[Source texts of formatted documents]
- Opening Delimiter -
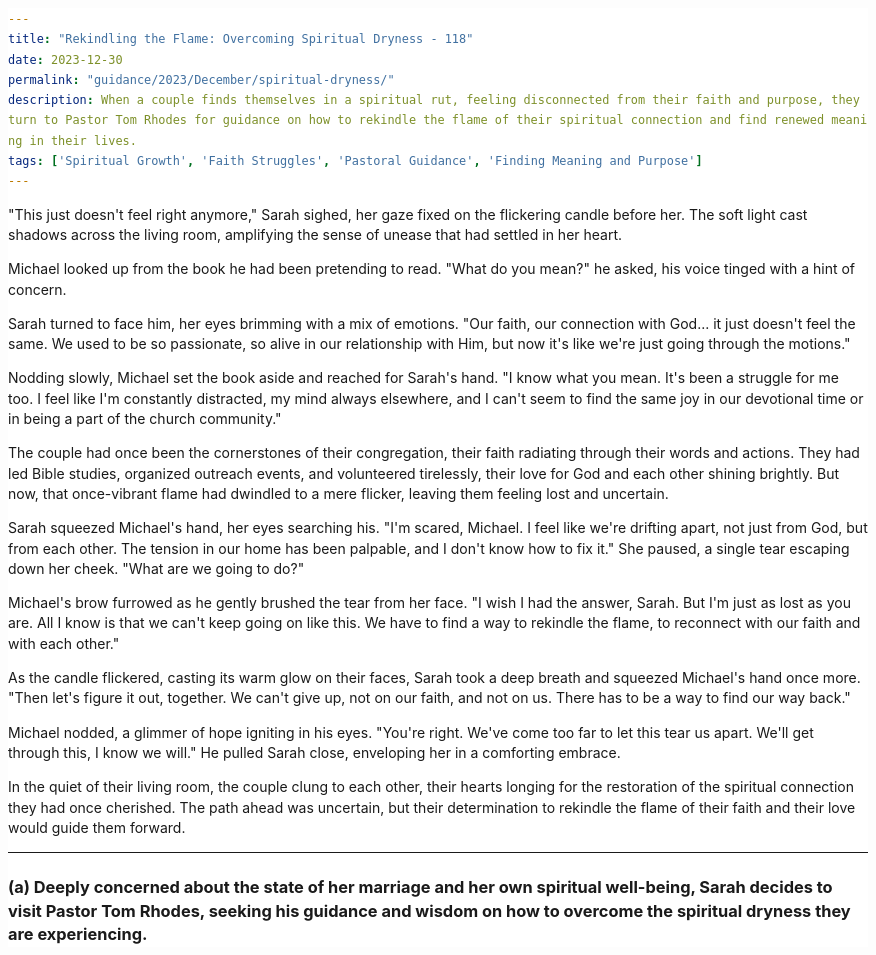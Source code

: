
 ```yaml
---
title: "Rekindling the Flame: Overcoming Spiritual Dryness - 118"
date: 2023-12-30
permalink: "guidance/2023/December/spiritual-dryness/"
description: When a couple finds themselves in a spiritual rut, feeling disconnected from their faith and purpose, they turn to Pastor Tom Rhodes for guidance on how to rekindle the flame of their spiritual connection and find renewed meaning in their lives.
tags: ['Spiritual Growth', 'Faith Struggles', 'Pastoral Guidance', 'Finding Meaning and Purpose']
---
```

"This just doesn't feel right anymore," Sarah sighed, her gaze fixed on the flickering candle before her. The soft light cast shadows across the living room, amplifying the sense of unease that had settled in her heart.

Michael looked up from the book he had been pretending to read. "What do you mean?" he asked, his voice tinged with a hint of concern.

Sarah turned to face him, her eyes brimming with a mix of emotions. "Our faith, our connection with God... it just doesn't feel the same. We used to be so passionate, so alive in our relationship with Him, but now it's like we're just going through the motions."

Nodding slowly, Michael set the book aside and reached for Sarah's hand. "I know what you mean. It's been a struggle for me too. I feel like I'm constantly distracted, my mind always elsewhere, and I can't seem to find the same joy in our devotional time or in being a part of the church community."

The couple had once been the cornerstones of their congregation, their faith radiating through their words and actions. They had led Bible studies, organized outreach events, and volunteered tirelessly, their love for God and each other shining brightly. But now, that once-vibrant flame had dwindled to a mere flicker, leaving them feeling lost and uncertain.

Sarah squeezed Michael's hand, her eyes searching his. "I'm scared, Michael. I feel like we're drifting apart, not just from God, but from each other. The tension in our home has been palpable, and I don't know how to fix it." She paused, a single tear escaping down her cheek. "What are we going to do?"

Michael's brow furrowed as he gently brushed the tear from her face. "I wish I had the answer, Sarah. But I'm just as lost as you are. All I know is that we can't keep going on like this. We have to find a way to rekindle the flame, to reconnect with our faith and with each other."

As the candle flickered, casting its warm glow on their faces, Sarah took a deep breath and squeezed Michael's hand once more. "Then let's figure it out, together. We can't give up, not on our faith, and not on us. There has to be a way to find our way back."

Michael nodded, a glimmer of hope igniting in his eyes. "You're right. We've come too far to let this tear us apart. We'll get through this, I know we will." He pulled Sarah close, enveloping her in a comforting embrace.

In the quiet of their living room, the couple clung to each other, their hearts longing for the restoration of the spiritual connection they had once cherished. The path ahead was uncertain, but their determination to rekindle the flame of their faith and their love would guide them forward.

***

### (a) Deeply concerned about the state of her marriage and her own spiritual well-being, Sarah decides to visit Pastor Tom Rhodes, seeking his guidance and wisdom on how to overcome the spiritual dryness they are experiencing.
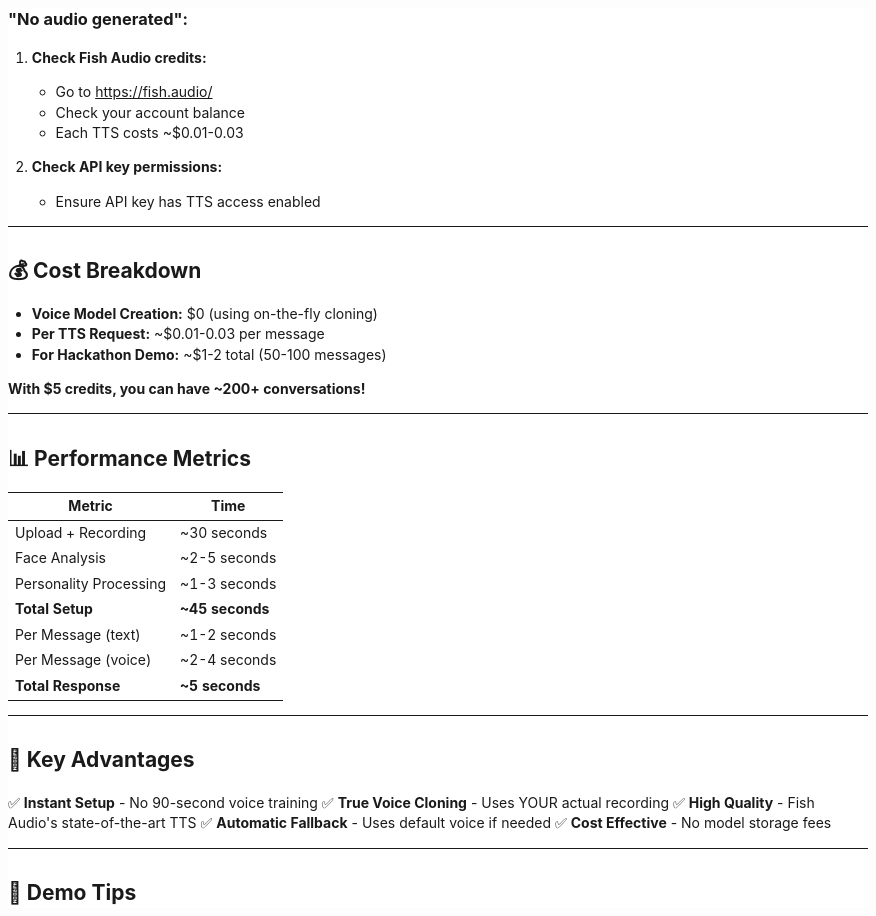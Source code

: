 ### **"No audio generated":**

1. **Check Fish Audio credits:**
   - Go to https://fish.audio/
   - Check your account balance
   - Each TTS costs ~$0.01-0.03

2. **Check API key permissions:**
   - Ensure API key has TTS access enabled

---

## 💰 **Cost Breakdown**

- **Voice Model Creation:** $0 (using on-the-fly cloning)
- **Per TTS Request:** ~$0.01-0.03 per message
- **For Hackathon Demo:** ~$1-2 total (50-100 messages)

**With $5 credits, you can have ~200+ conversations!**

---

## 📊 **Performance Metrics**

| Metric | Time |
|--------|------|
| Upload + Recording | ~30 seconds |
| Face Analysis | ~2-5 seconds |
| Personality Processing | ~1-3 seconds |
| **Total Setup** | **~45 seconds** |
| Per Message (text) | ~1-2 seconds |
| Per Message (voice) | ~2-4 seconds |
| **Total Response** | **~5 seconds** |

---

## 🎯 **Key Advantages**

✅ **Instant Setup** - No 90-second voice training
✅ **True Voice Cloning** - Uses YOUR actual recording
✅ **High Quality** - Fish Audio's state-of-the-art TTS
✅ **Automatic Fallback** - Uses default voice if needed
✅ **Cost Effective** - No model storage fees

---

## 🚀 **Demo Tips**
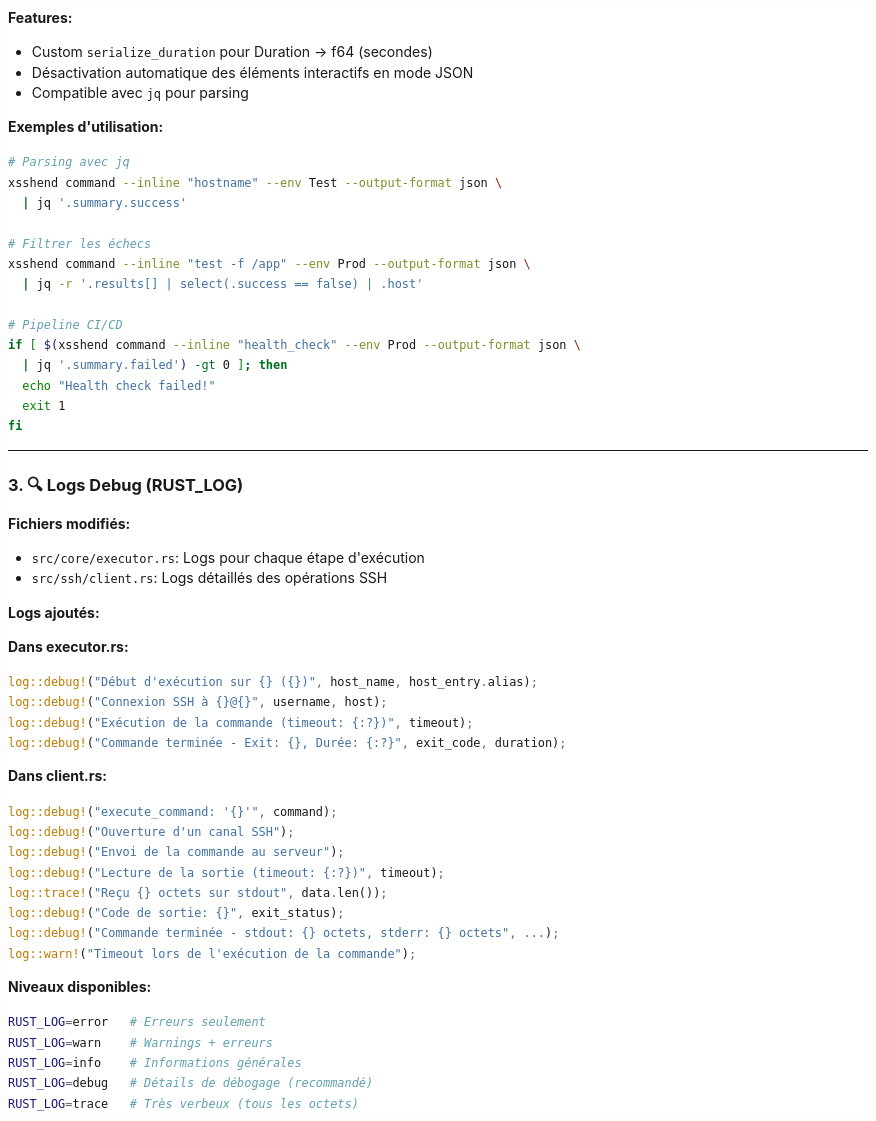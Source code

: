 **Features:**
- Custom `serialize_duration` pour Duration → f64 (secondes)
- Désactivation automatique des éléments interactifs en mode JSON
- Compatible avec `jq` pour parsing

**Exemples d'utilisation:**
```bash
# Parsing avec jq
xsshend command --inline "hostname" --env Test --output-format json \
  | jq '.summary.success'

# Filtrer les échecs
xsshend command --inline "test -f /app" --env Prod --output-format json \
  | jq -r '.results[] | select(.success == false) | .host'

# Pipeline CI/CD
if [ $(xsshend command --inline "health_check" --env Prod --output-format json \
  | jq '.summary.failed') -gt 0 ]; then
  echo "Health check failed!"
  exit 1
fi
```

---

### 3. 🔍 Logs Debug (RUST_LOG)

**Fichiers modifiés:**
- `src/core/executor.rs`: Logs pour chaque étape d'exécution
- `src/ssh/client.rs`: Logs détaillés des opérations SSH

**Logs ajoutés:**

**Dans executor.rs:**
```rust
log::debug!("Début d'exécution sur {} ({})", host_name, host_entry.alias);
log::debug!("Connexion SSH à {}@{}", username, host);
log::debug!("Exécution de la commande (timeout: {:?})", timeout);
log::debug!("Commande terminée - Exit: {}, Durée: {:?}", exit_code, duration);
```

**Dans client.rs:**
```rust
log::debug!("execute_command: '{}'", command);
log::debug!("Ouverture d'un canal SSH");
log::debug!("Envoi de la commande au serveur");
log::debug!("Lecture de la sortie (timeout: {:?})", timeout);
log::trace!("Reçu {} octets sur stdout", data.len());
log::debug!("Code de sortie: {}", exit_status);
log::debug!("Commande terminée - stdout: {} octets, stderr: {} octets", ...);
log::warn!("Timeout lors de l'exécution de la commande");
```

**Niveaux disponibles:**
```bash
RUST_LOG=error   # Erreurs seulement
RUST_LOG=warn    # Warnings + erreurs
RUST_LOG=info    # Informations générales
RUST_LOG=debug   # Détails de débogage (recommandé)
RUST_LOG=trace   # Très verbeux (tous les octets)
```
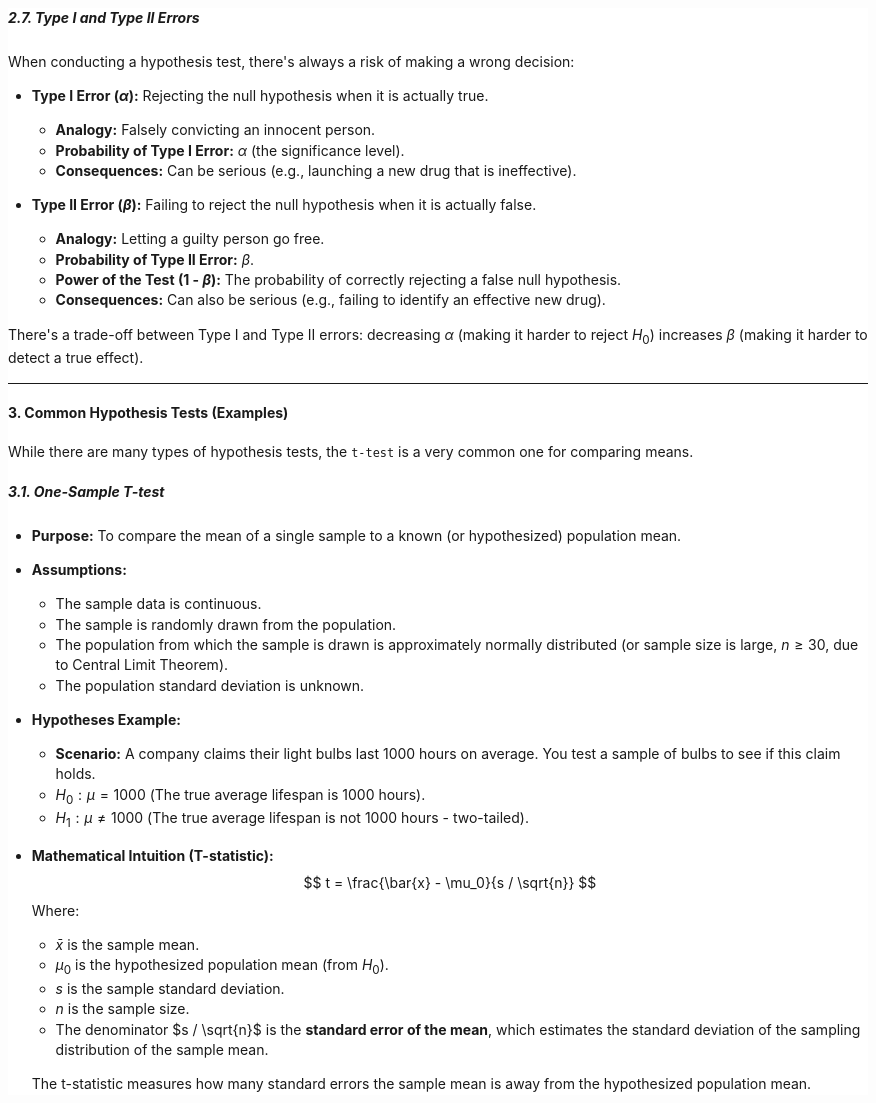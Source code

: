##### **2.7. Type I and Type II Errors**

When conducting a hypothesis test, there's always a risk of making a wrong decision:

*   **Type I Error ($\alpha$):** Rejecting the null hypothesis when it is actually true.
    *   **Analogy:** Falsely convicting an innocent person.
    *   **Probability of Type I Error:** $\alpha$ (the significance level).
    *   **Consequences:** Can be serious (e.g., launching a new drug that is ineffective).

*   **Type II Error ($\beta$):** Failing to reject the null hypothesis when it is actually false.
    *   **Analogy:** Letting a guilty person go free.
    *   **Probability of Type II Error:** $\beta$.
    *   **Power of the Test (1 - $\beta$):** The probability of correctly rejecting a false null hypothesis.
    *   **Consequences:** Can also be serious (e.g., failing to identify an effective new drug).

There's a trade-off between Type I and Type II errors: decreasing $\alpha$ (making it harder to reject $H_0$) increases $\beta$ (making it harder to detect a true effect).

---

#### **3. Common Hypothesis Tests (Examples)**

While there are many types of hypothesis tests, the `t-test` is a very common one for comparing means.

##### **3.1. One-Sample T-test**

*   **Purpose:** To compare the mean of a single sample to a known (or hypothesized) population mean.
*   **Assumptions:**
    *   The sample data is continuous.
    *   The sample is randomly drawn from the population.
    *   The population from which the sample is drawn is approximately normally distributed (or sample size is large, $n \ge 30$, due to Central Limit Theorem).
    *   The population standard deviation is unknown.

*   **Hypotheses Example:**
    *   **Scenario:** A company claims their light bulbs last 1000 hours on average. You test a sample of bulbs to see if this claim holds.
    *   $H_0: \mu = 1000$ (The true average lifespan is 1000 hours).
    *   $H_1: \mu \ne 1000$ (The true average lifespan is not 1000 hours - two-tailed).

*   **Mathematical Intuition (T-statistic):**
    $$ t = \frac{\bar{x} - \mu_0}{s / \sqrt{n}} $$
    Where:
    *   $\bar{x}$ is the sample mean.
    *   $\mu_0$ is the hypothesized population mean (from $H_0$).
    *   $s$ is the sample standard deviation.
    *   $n$ is the sample size.
    *   The denominator $s / \sqrt{n}$ is the **standard error of the mean**, which estimates the standard deviation of the sampling distribution of the sample mean.

    The t-statistic measures how many standard errors the sample mean is away from the hypothesized population mean.
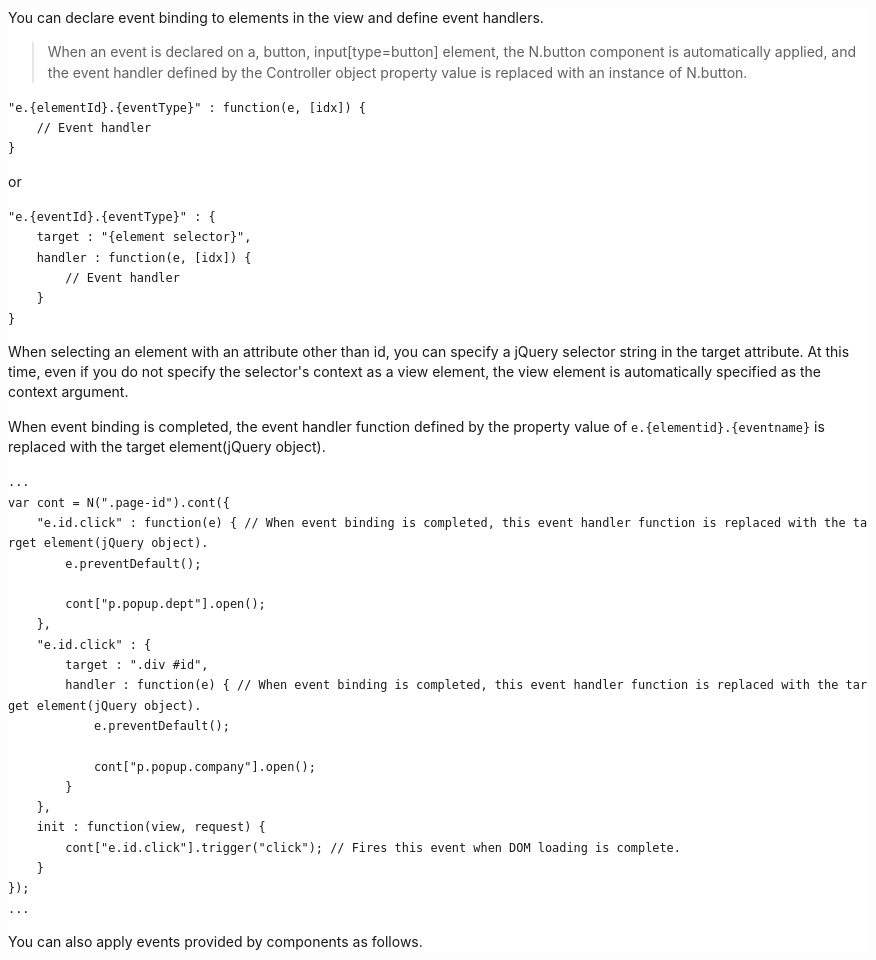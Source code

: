 You can declare event binding to elements in the view and define event handlers.

>When an event is declared on a, button, input[type=button] element, the N.button component is automatically applied, and the event handler defined by the Controller object property value is replaced with an instance of N.button.

```
"e.{elementId}.{eventType}" : function(e, [idx]) {
    // Event handler
}
```

or

```
"e.{eventId}.{eventType}" : {
    target : "{element selector}",
    handler : function(e, [idx]) {
        // Event handler
    }
}
```

When selecting an element with an attribute other than id, you can specify a jQuery selector string in the target attribute. At this time, even if you do not specify the selector's context as a view element, the view element is automatically specified as the context argument.

When event binding is completed, the event handler function defined by the property value of `e.{elementid}.{eventname}` is replaced with the target element(jQuery object).

```
...
var cont = N(".page-id").cont({
    "e.id.click" : function(e) { // When event binding is completed, this event handler function is replaced with the target element(jQuery object).
        e.preventDefault();

        cont["p.popup.dept"].open();
    },
    "e.id.click" : {
        target : ".div #id",
        handler : function(e) { // When event binding is completed, this event handler function is replaced with the target element(jQuery object).
            e.preventDefault();

            cont["p.popup.company"].open();
        }
    },
    init : function(view, request) {
        cont["e.id.click"].trigger("click"); // Fires this event when DOM loading is complete.
    }
});
...
```

You can also apply events provided by components as follows.

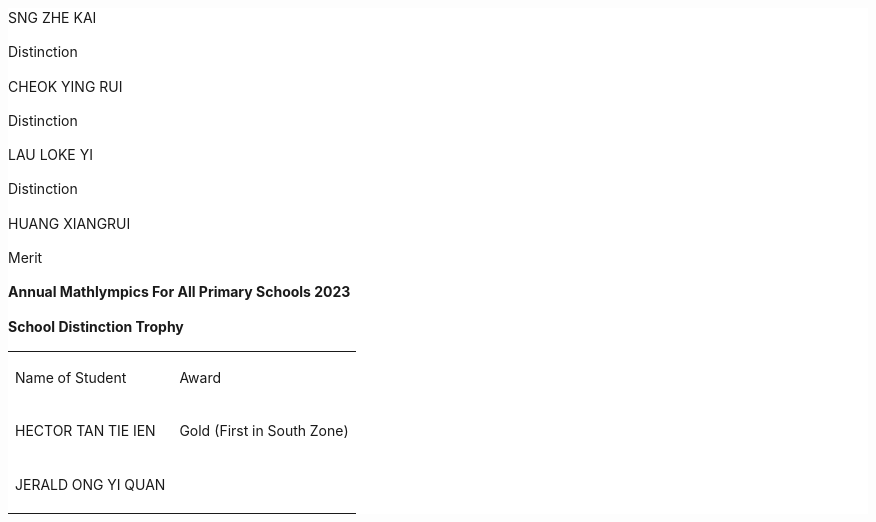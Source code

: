 <tr>
<td rowspan="1" colspan="1">
<p>SNG ZHE KAI</p>
</td>
<td rowspan="1" colspan="1">
<p>Distinction</p>
</td>
</tr>
<tr>
<td rowspan="1" colspan="1">
<p>CHEOK YING RUI</p>
</td>
<td rowspan="1" colspan="1">
<p>Distinction</p>
</td>
</tr>
<tr>
<td rowspan="1" colspan="1">
<p>LAU LOKE YI</p>
</td>
<td rowspan="1" colspan="1">
<p>Distinction</p>
</td>
</tr>
<tr>
<td rowspan="1" colspan="1">
<p>HUANG XIANGRUI</p>
</td>
<td rowspan="1" colspan="1">
<p>Merit</p>
</td>
</tr>
</tbody>
</table>
<p><strong>Annual Mathlympics For All Primary Schools 2023</strong>
</p>
<p><strong>School Distinction Trophy</strong>
</p>
<table style="minWidth: 50px">
<colgroup>
<col>
<col>
</colgroup>
<tbody>
<tr>
<td rowspan="1" colspan="1">
<p>Name of Student</p>
</td>
<td rowspan="1" colspan="1">
<p>Award</p>
</td>
</tr>
<tr>
<td rowspan="1" colspan="1">
<p>HECTOR TAN TIE IEN</p>
</td>
<td rowspan="1" colspan="1">
<p>Gold (First in South Zone)</p>
</td>
</tr>
<tr>
<td rowspan="1" colspan="1">
<p>JERALD ONG YI QUAN</p>
</td>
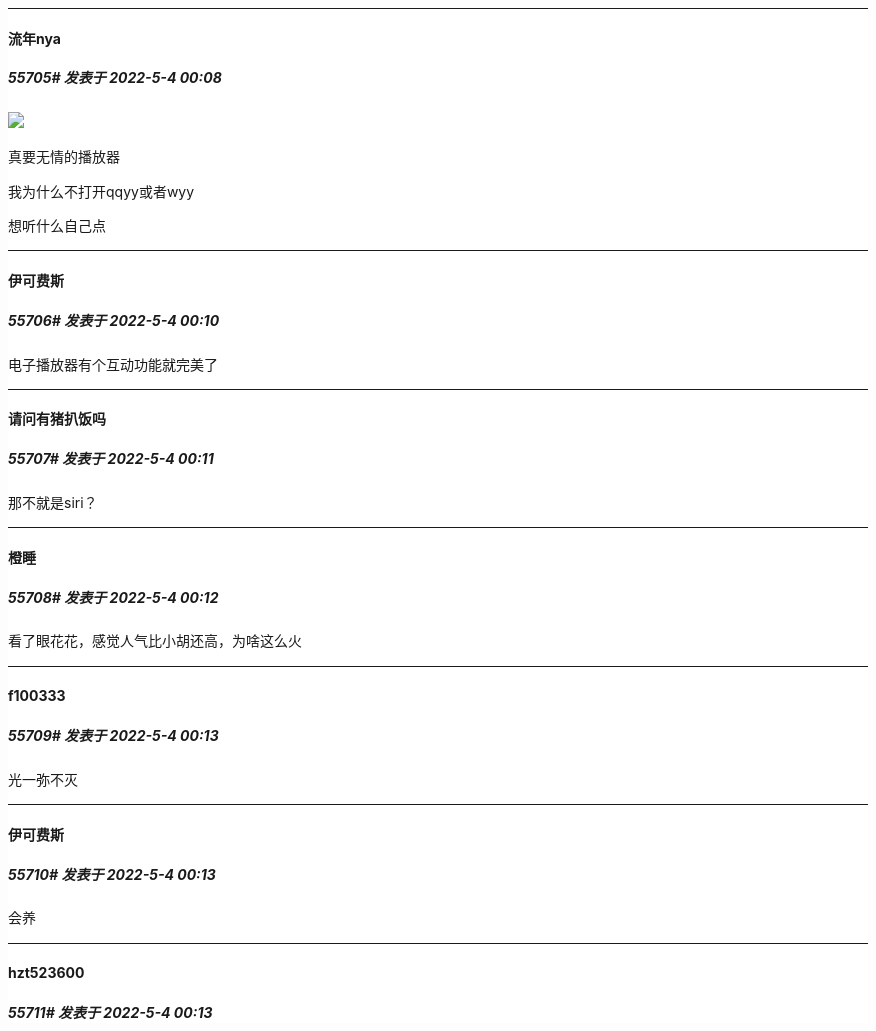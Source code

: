 *****

####  流年nya  
##### 55705#       发表于 2022-5-4 00:08

<img src="https://static.saraba1st.com/image/smiley/face2017/009.gif" referrerpolicy="no-referrer">

真要无情的播放器

我为什么不打开qqyy或者wyy

想听什么自己点

*****

####  伊可费斯  
##### 55706#       发表于 2022-5-4 00:10

电子播放器有个互动功能就完美了

*****

####  请问有猪扒饭吗  
##### 55707#       发表于 2022-5-4 00:11

那不就是siri？



*****

####  橙睡  
##### 55708#       发表于 2022-5-4 00:12

看了眼花花，感觉人气比小胡还高，为啥这么火

*****

####  f100333  
##### 55709#       发表于 2022-5-4 00:13

光一弥不灭

*****

####  伊可费斯  
##### 55710#       发表于 2022-5-4 00:13

会养



*****

####  hzt523600  
##### 55711#       发表于 2022-5-4 00:13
- Closing Delimiter -
> [WORK TO COMPLETE] The answer must be every line from the records above that contains the word "always", copied out.

> [SOLUTION TO THIS EXERCISE]
Nodding slowly, Michael set the book aside and reached for Sarah's hand. "I know what you mean. It's been a struggle for me too. I feel like I'm constantly distracted, my mind always elsewhere, and I can't seem to find the same joy in our devotional time or in being a part of the church community."
When conducting a hypothesis test, there's always a risk of making a wrong decision:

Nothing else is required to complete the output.